From London to Detroit to DC: The Flight of the Peacock Room
Good Friday afternoon, everyone:
A simple story of a refurbished architectural masterpiece with a Detroit connection.
From 1876 to 1904, the “Peacock Room” designed by architect Thomas Jeckyll and American painter James McNeill Whistler served as the dining room of the London house of English steamship and shipping industrialist Frederick Leyland.


The room was named for the elaborate peacock motives found not just at the head of the room, but throughout. Interestingly, the battles between Whistler and Leyland became something of a shorthand for the tensions that emerge when art meets commerce, with Whistler fighting with Leyland over artistic license (he was meticulously careful, extending his expression even to the placement of the objects on the shelves) and payment.
After Leyland’s death in 1892, the room was purchased by the American tycoon Charles Lang Freer, who was thought it would provide a perfect exhibition space for his extensive art collection, which was housed in his grand 1872 house in Detroit – a house still standing across from the Inn on Ferry Street. Freer had the room deconstructed, shipped to Detroit, and reconstructed.


The room remained in Detroit from 1904 until Freer’s death in 1919; Freer bequeathed it – as well as his substantial art collection - to the Smithsonian Institution, forming the basis for the Freer Gallery within the Smithsonian’s National Museum of Asian Art. It was accordingly once again deconstructed in 1923, shipped, and reconstructed at the Smithsonian, where it remains today.
The Smithsonian recently undertook an extensive cleaning, conservation, and renovation of the room, reopening it to the public just a short while ago.

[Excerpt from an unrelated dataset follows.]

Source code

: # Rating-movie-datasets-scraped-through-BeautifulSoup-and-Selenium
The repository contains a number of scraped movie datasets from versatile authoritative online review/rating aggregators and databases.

A friend who was visiting the gallery sent me a note asking if I knew about either the room’s Detroit lineage or its refurbishing. I knew the former, but not the latter. But I thought it would be fun to share both.
Some more intimate views of the freshened space:


A shame that it’s no longer part of the Freer mansion. Speaking of architectural interiors of note, though . . . maybe a future note on the Guardian, Fisher, Fox, Penobscot, and/or other Detroit architectural icons.